Supreme Court Passes on Maryland-Based Antennae, Organist Cases


By BEN MEYERSON, Capital News Service

WASHINGTON (Feb. 20, 2008) - Two Maryland groups Tuesday were denied a chance to argue before the nation's highest court, but that doesn't mean either case is finished.

The winners are an organist who was fired soon after telling the church's pastor he was sexually abused by a choirmaster 40 years earlier, and a ham radio enthusiast whose neighbors cried foul when he started building four, 190-foot antenna towers on his property.

The organist is William Moersen, who worked at St. Catherine Laboure Parish in Wheaton from 1958 to 1976 and again from 1991 until he was fired in 2002. The Archdiocese of Washington sought to have the entire issue dismissed, but the Supreme Court's denial will allow the case to proceed to trial.

The radio buff is John Evans, who bought 44 acres outside Poolesville to build four radio towers to supplement the two outside his home in Clarksburg. His neighbors, Thomas Burruss and Alan Gaunoux, sued saying the county should have notified them before the building began and that county failure constituted a breach of their right to due process.

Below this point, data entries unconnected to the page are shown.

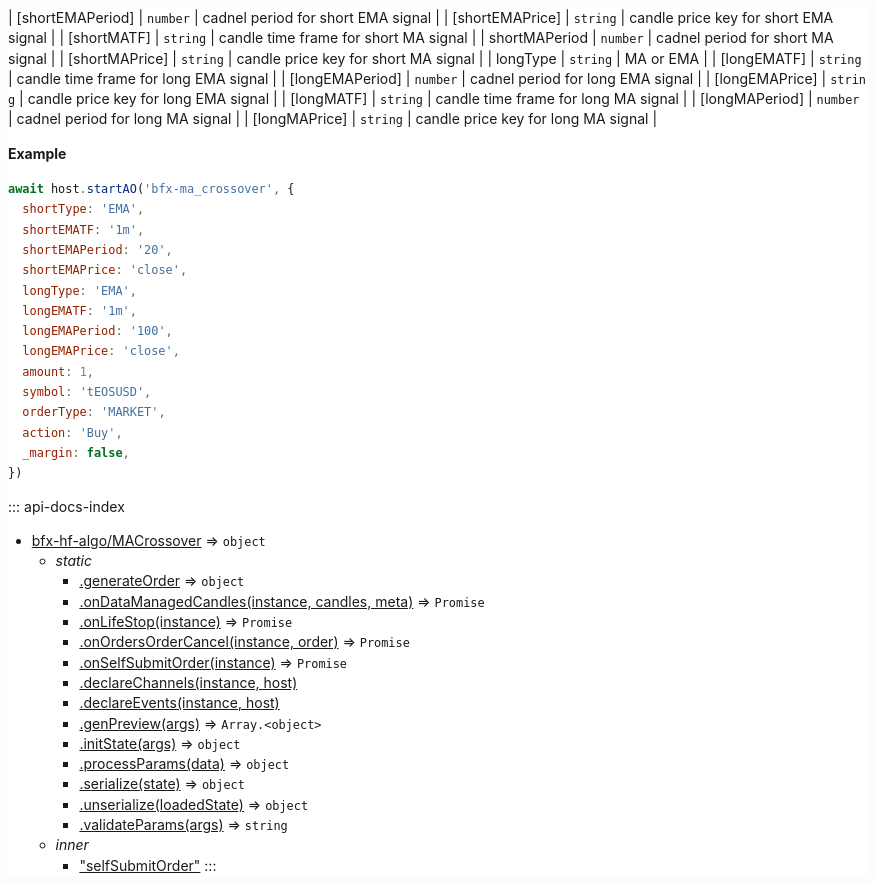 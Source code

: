 | [shortEMAPeriod] | <code>number</code> | cadnel period for short EMA signal |
| [shortEMAPrice] | <code>string</code> | candle price key for short EMA signal |
| [shortMATF] | <code>string</code> | candle time frame for short MA signal |
| shortMAPeriod | <code>number</code> | cadnel period for short MA signal |
| [shortMAPrice] | <code>string</code> | candle price key for short MA signal |
| longType | <code>string</code> | MA or EMA |
| [longEMATF] | <code>string</code> | candle time frame for long EMA signal |
| [longEMAPeriod] | <code>number</code> | cadnel period for long EMA signal |
| [longEMAPrice] | <code>string</code> | candle price key for long EMA signal |
| [longMATF] | <code>string</code> | candle time frame for long MA signal |
| [longMAPeriod] | <code>number</code> | cadnel period for long MA signal |
| [longMAPrice] | <code>string</code> | candle price key for long MA signal |

**Example**  
```js
await host.startAO('bfx-ma_crossover', {
  shortType: 'EMA',
  shortEMATF: '1m',
  shortEMAPeriod: '20',
  shortEMAPrice: 'close',
  longType: 'EMA',
  longEMATF: '1m',
  longEMAPeriod: '100',
  longEMAPrice: 'close',
  amount: 1,
  symbol: 'tEOSUSD',
  orderType: 'MARKET',
  action: 'Buy',
  _margin: false,
})
```
::: api-docs-index
* [bfx-hf-algo/MACrossover](#module_bfx-hf-algo/MACrossover) ⇒ <code>object</code>
    * _static_
        * [.generateOrder](#module_bfx-hf-algo/MACrossover.generateOrder) ⇒ <code>object</code>
        * [.onDataManagedCandles(instance, candles, meta)](#module_bfx-hf-algo/MACrossover.onDataManagedCandles) ⇒ <code>Promise</code>
        * [.onLifeStop(instance)](#module_bfx-hf-algo/MACrossover.onLifeStop) ⇒ <code>Promise</code>
        * [.onOrdersOrderCancel(instance, order)](#module_bfx-hf-algo/MACrossover.onOrdersOrderCancel) ⇒ <code>Promise</code>
        * [.onSelfSubmitOrder(instance)](#module_bfx-hf-algo/MACrossover.onSelfSubmitOrder) ⇒ <code>Promise</code>
        * [.declareChannels(instance, host)](#module_bfx-hf-algo/MACrossover.declareChannels)
        * [.declareEvents(instance, host)](#module_bfx-hf-algo/MACrossover.declareEvents)
        * [.genPreview(args)](#module_bfx-hf-algo/MACrossover.genPreview) ⇒ <code>Array.&lt;object&gt;</code>
        * [.initState(args)](#module_bfx-hf-algo/MACrossover.initState) ⇒ <code>object</code>
        * [.processParams(data)](#module_bfx-hf-algo/MACrossover.processParams) ⇒ <code>object</code>
        * [.serialize(state)](#module_bfx-hf-algo/MACrossover.serialize) ⇒ <code>object</code>
        * [.unserialize(loadedState)](#module_bfx-hf-algo/MACrossover.unserialize) ⇒ <code>object</code>
        * [.validateParams(args)](#module_bfx-hf-algo/MACrossover.validateParams) ⇒ <code>string</code>
    * _inner_
        * ["selfSubmitOrder"](#module_bfx-hf-algo/MACrossover..event_selfSubmitOrder)
:::
<a id="module_bfx-hf-algo/MACrossover.generateOrder"></a>
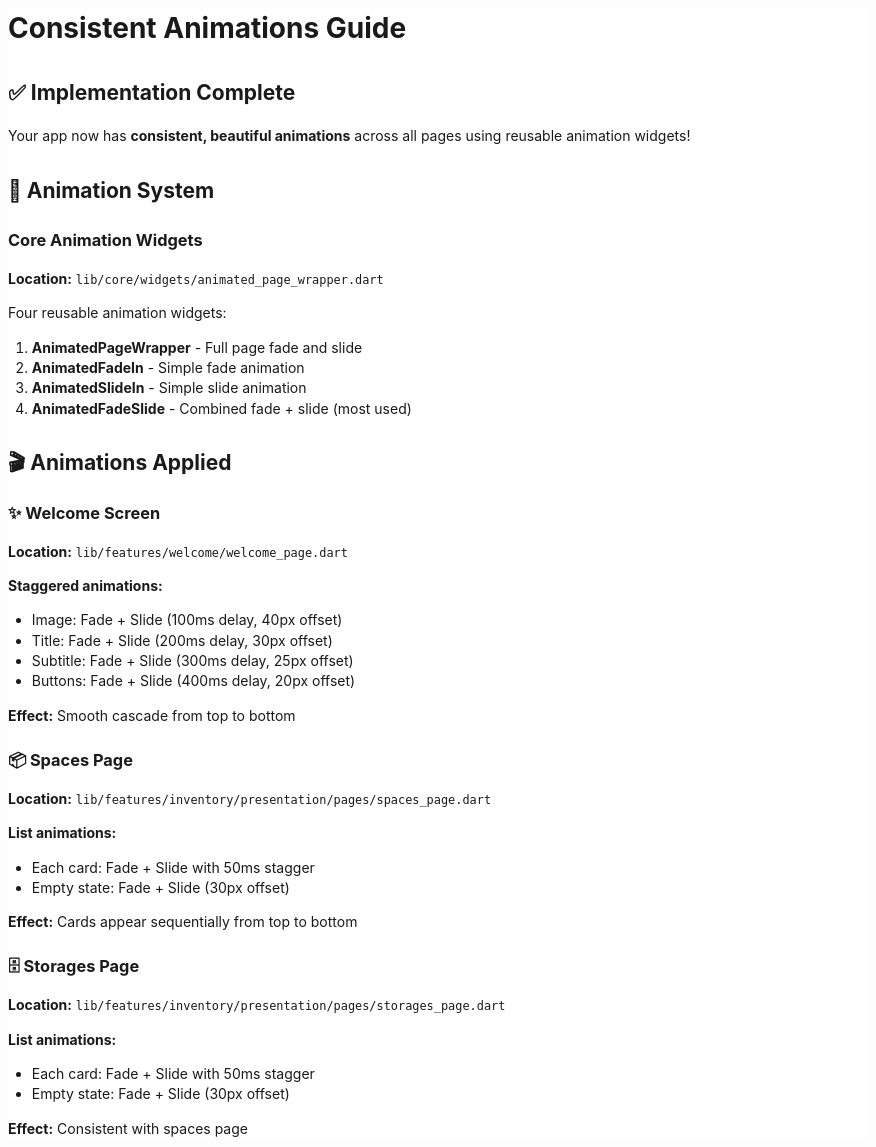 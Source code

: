 # Consistent Animations Guide

## ✅ Implementation Complete

Your app now has **consistent, beautiful animations** across all pages using reusable animation widgets!

## 🎨 Animation System

### Core Animation Widgets

**Location:** `lib/core/widgets/animated_page_wrapper.dart`

Four reusable animation widgets:

1. **AnimatedPageWrapper** - Full page fade and slide
2. **AnimatedFadeIn** - Simple fade animation
3. **AnimatedSlideIn** - Simple slide animation  
4. **AnimatedFadeSlide** - Combined fade + slide (most used)

## 🎬 Animations Applied

### ✨ Welcome Screen
**Location:** `lib/features/welcome/welcome_page.dart`

**Staggered animations:**
- Image: Fade + Slide (100ms delay, 40px offset)
- Title: Fade + Slide (200ms delay, 30px offset)
- Subtitle: Fade + Slide (300ms delay, 25px offset)
- Buttons: Fade + Slide (400ms delay, 20px offset)

**Effect:** Smooth cascade from top to bottom

### 📦 Spaces Page
**Location:** `lib/features/inventory/presentation/pages/spaces_page.dart`

**List animations:**
- Each card: Fade + Slide with 50ms stagger
- Empty state: Fade + Slide (30px offset)

**Effect:** Cards appear sequentially from top to bottom

### 🗄️ Storages Page
**Location:** `lib/features/inventory/presentation/pages/storages_page.dart`

**List animations:**
- Each card: Fade + Slide with 50ms stagger
- Empty state: Fade + Slide (30px offset)

**Effect:** Consistent with spaces page
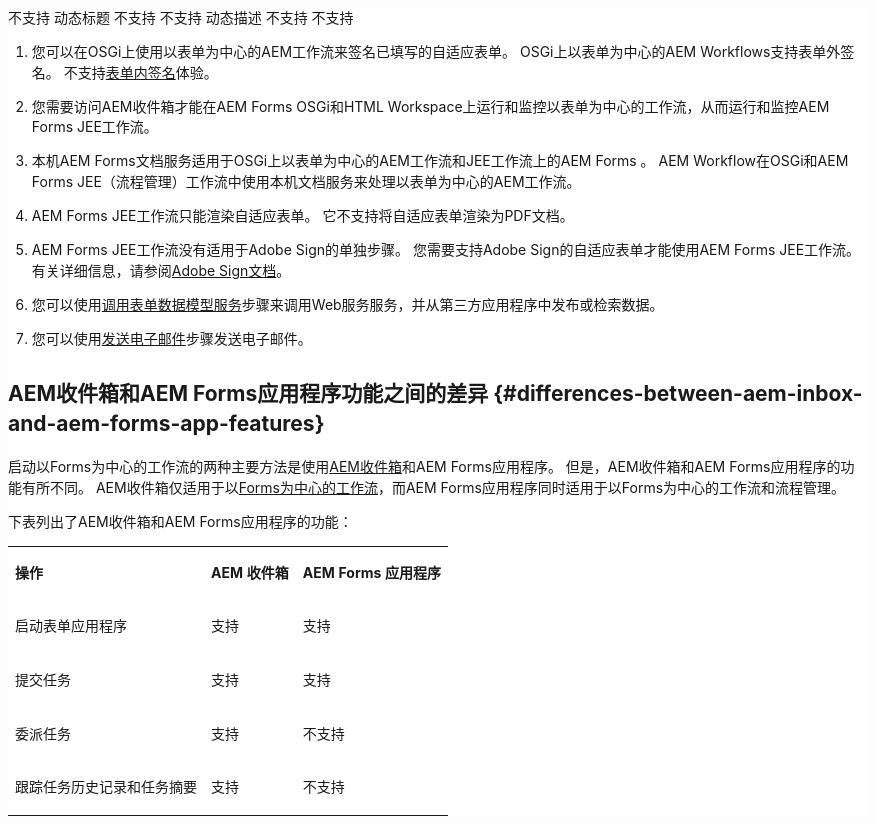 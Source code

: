    <td>不支持</td>
  </tr>
  <tr>
   <td>动态标题</td>
   <td>不支持</td>
   <td>不支持</td>
  </tr>
    <tr>
   <td>动态描述</td>
   <td>不支持</td>
   <td>不支持</td>
  </tr>
 </tbody>
</table>

1. 您可以在OSGi上使用以表单为中心的AEM工作流来签名已填写的自适应表单。 OSGi上以表单为中心的AEM Workflows支持表单外签名。 不支持[表单内签名](../../forms/using/working-with-adobe-sign.md#create-in-form-signing-experience)体验。

1. 您需要访问AEM收件箱才能在AEM Forms OSGi和HTML Workspace上运行和监控以表单为中心的工作流，从而运行和监控AEM Forms JEE工作流。
1. 本机AEM Forms文档服务适用于OSGi上以表单为中心的AEM工作流和JEE工作流上的AEM Forms 。 AEM Workflow在OSGi和AEM Forms JEE（流程管理）工作流中使用本机文档服务来处理以表单为中心的AEM工作流。
1. AEM Forms JEE工作流只能渲染自适应表单。 它不支持将自适应表单渲染为PDF文档。
1. AEM Forms JEE工作流没有适用于Adobe Sign的单独步骤。 您需要支持Adobe Sign的自适应表单才能使用AEM Forms JEE工作流。 有关详细信息，请参阅[Adobe Sign文档](../../forms/using/working-with-adobe-sign.md#add-and-configure-the-signature-step-component)。
1. 您可以使用[调用表单数据模型服务](../../forms/using/aem-forms-workflow-step-reference.md#p-invoke-form-data-model-service-step-p)步骤来调用Web服务服务，并从第三方应用程序中发布或检索数据。
1. 您可以使用[发送电子邮件](../../forms/using/aem-forms-workflow-step-reference.md#send-email-step)步骤发送电子邮件。

## AEM收件箱和AEM Forms应用程序功能之间的差异 {#differences-between-aem-inbox-and-aem-forms-app-features}

启动以Forms为中心的工作流的两种主要方法是使用[AEM收件箱](../../forms/using/manage-applications-inbox.md)和AEM Forms应用程序。 但是，AEM收件箱和AEM Forms应用程序的功能有所不同。 AEM收件箱仅适用于以[Forms为中心的工作流](../../forms/using/aem-forms-workflow.md)，而AEM Forms应用程序同时适用于以Forms为中心的工作流和流程管理。

下表列出了AEM收件箱和AEM Forms应用程序的功能：

<table>
 <tbody>
  <tr>
   <td><p><strong>操作</strong></p> </td>
   <td><p><strong>AEM 收件箱</strong></p> </td>
   <td><p><strong>AEM Forms 应用程序</strong></p> </td>
  </tr>
  <tr>
   <td><p>启动表单应用程序</p> </td>
   <td><p>支持</p> </td>
   <td><p>支持</p> </td>
  </tr>
  <tr>
   <td><p>提交任务</p> </td>
   <td><p>支持</p> </td>
   <td><p>支持</p> </td>
  </tr>
  <tr>
   <td><p>委派任务</p> </td>
   <td><p>支持</p> </td>
   <td><p>不支持</p> </td>
  </tr>
  <tr>
   <td><p>跟踪任务历史记录和任务摘要</p> </td>
   <td><p>支持</p> </td>
   <td><p>不支持</p> </td>
  </tr> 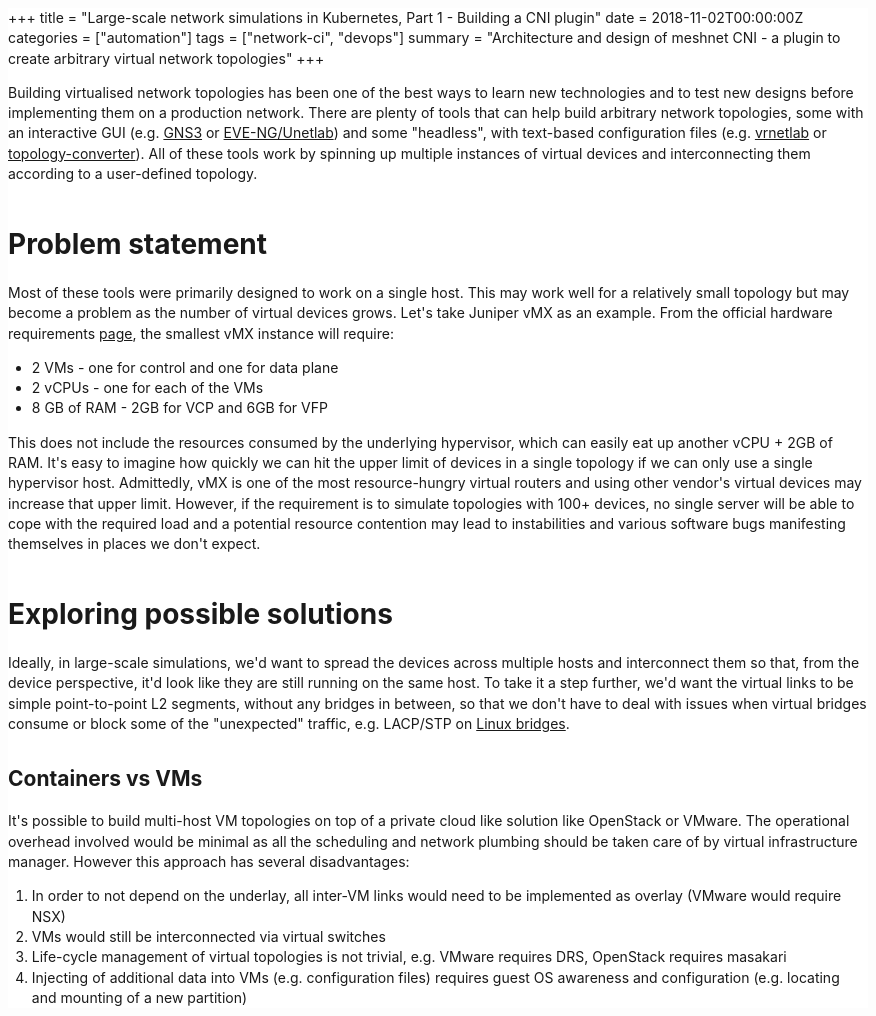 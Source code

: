 +++
title = "Large-scale network simulations in Kubernetes, Part 1 - Building a CNI plugin"
date = 2018-11-02T00:00:00Z
categories = ["automation"]
tags = ["network-ci", "devops"]
summary = "Architecture and design of meshnet CNI - a plugin to create arbitrary virtual network topologies"
+++

Building virtualised network topologies has been one of the best ways to learn new technologies and to test new designs before implementing them on a production network. There are plenty of tools that can help build arbitrary network topologies, some with an interactive GUI (e.g. [GNS3][gns3] or [EVE-NG/Unetlab][eve-ng]) and some "headless", with text-based configuration files (e.g. [vrnetlab][vrnetlab] or [topology-converter][topology-converter]). All of these tools work by spinning up multiple instances of virtual devices and interconnecting them according to a user-defined topology. 

# Problem statement

Most of these tools were primarily designed to work on a single host. This may work well for a relatively small topology but may become a problem as the number of virtual devices grows. Let's take Juniper vMX as an example. From the official hardware requirements [page][vmx], the smallest vMX instance will require:

* 2 VMs - one for control and one for data plane
* 2 vCPUs - one for each of the VMs
* 8 GB of RAM - 2GB for VCP and 6GB for VFP

This does not include the resources consumed by the underlying hypervisor, which can easily eat up another vCPU + 2GB of RAM. It's easy to imagine how quickly we can hit the upper limit of devices in a single topology if we can only use a single hypervisor host. Admittedly, vMX is one of the most resource-hungry virtual routers and using other vendor's virtual devices may increase that upper limit. However, if the requirement is to simulate topologies with 100+ devices, no single server will be able to cope with the required load and a potential resource contention may lead to instabilities and various software bugs manifesting themselves in places we don't expect.

# Exploring possible solutions

Ideally, in large-scale simulations, we'd want to spread the devices across multiple hosts and interconnect them so that, from the device perspective, it'd look like they are still running on the same host. To take it a step further, we'd want the virtual links to be simple point-to-point L2 segments, without any bridges in between, so that we don't have to deal with issues when virtual bridges consume or block some of the "unexpected" traffic, e.g. LACP/STP on [Linux bridges][linux-bridge].

## Containers vs VMs

It's possible to build multi-host VM topologies on top of a private cloud like solution like OpenStack or VMware. The operational overhead involved would be minimal as all the scheduling and network plumbing should be taken care of by virtual infrastructure manager. However this approach has several disadvantages:  

1. In order to not depend on the underlay, all inter-VM links would need to be implemented as overlay (VMware would require NSX)  
2. VMs would still be interconnected via virtual switches  
3. Life-cycle management of virtual topologies is not trivial, e.g. VMware requires DRS, OpenStack requires masakari  
4. Injecting of additional data into VMs (e.g. configuration files) requires guest OS awareness and configuration (e.g. locating and mounting of a new partition)  


[vrnetlab]: https://github.com/plajjan/vrnetlab
[gns3]: https://www.gns3.com/
[eve-ng]: http://eve-ng.net/
[topology-converter]: https://github.com/CumulusNetworks/topology_converter
[vmx]: https://www.juniper.net/documentation/en_US/vmx14.1/topics/reference/general/vmx-hw-sw-minimums.html
[linux-bridge]: https://patchwork.ozlabs.org/patch/819153/
[multus]: https://github.com/intel/multus-cni
[cni-spec]: https://github.com/containernetworking/cni/blob/master/SPEC.md
[meshnet]: https://github.com/networkop/meshnet-cni
[koko]: https://github.com/redhat-nfvpe/koko
[k8s-topo]: https://github.com/networkop/k8s-topo
[ratchet]: https://github.com/dougbtv/ratchet-cni
[kokonet]: https://github.com/s1061123/kokonet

Neither case is through yet.

Lawyers for the archdiocese and Moersen both say they're ready to continue battle in Maryland's Circuit Court. The issues in the Moersen case were never discussed in depth, as the archdiocese's attempt to invoke a "ministerial exception" preempted a full trial.

The crux of the archdiocese's case before the nation's high court claimed First Amendment protection of religion prohibits government from interfering with the hiring or firing of religious staff—a standard referred to as the "ministerial exception."

"Just as a matter of principle, logically, the first question was, 'Does this have any business being in a court at all?'" said the archdiocese's lawyer, Kevin Baine. "The next step is to go back to the Circuit Court and resolve it there."

L. Jeanette Rice, Moersen's main attorney, said she's looking forward to that battle.

"We were just fighting for the right to be in court," Rice said. "Our client will certainly be happy to have the case tried and done."

The archdiocese argued that Moersen's role as organist was integral to the church's religious functioning. Moersen said he was simply a hired hand, and that he had no interest in the Catholic religion.

The case worked its way through the Maryland court system, eventually landing in the Court of Appeals, which found that Moersen's role was "not ministerial in any sense."

The main attorney for the neighbors, James Parsons, said he was "disappointed, but not surprised" to hear that the Supreme Court had decided not to hear his clients' case, given the volume of suits it's typically presented with. The court only accepts about one in every 70 cases appealed, he guessed.

The neighbors had argued that the county should have notified the neighbors of the structures going up at 15110 Sugarland Road, and given them a fair chance to oppose them.

Parsons said the 14th Amendment prohibits the state from depriving a person of property without due process of law, and said the construction of the towers on neighboring land without being told "amounts to a deprivation of property interests without due process."

However, the Maryland Court of Appeals said in its decision that property owners don't have the right to due process regarding their neighbors' building permits.

However, Parsons said his clients are pursuing Evans on a different front. Montgomery County, he argued, used the wrong process for Evans' permits. They were filed as an accessory use, meaning they should have been related to farming, but they are not, he said.

Instead, he cited an ordinance requiring radio and television towers to get a special exception—a process that would have allowed more time for neighbors to provide input.

Evans could not be reached for comment.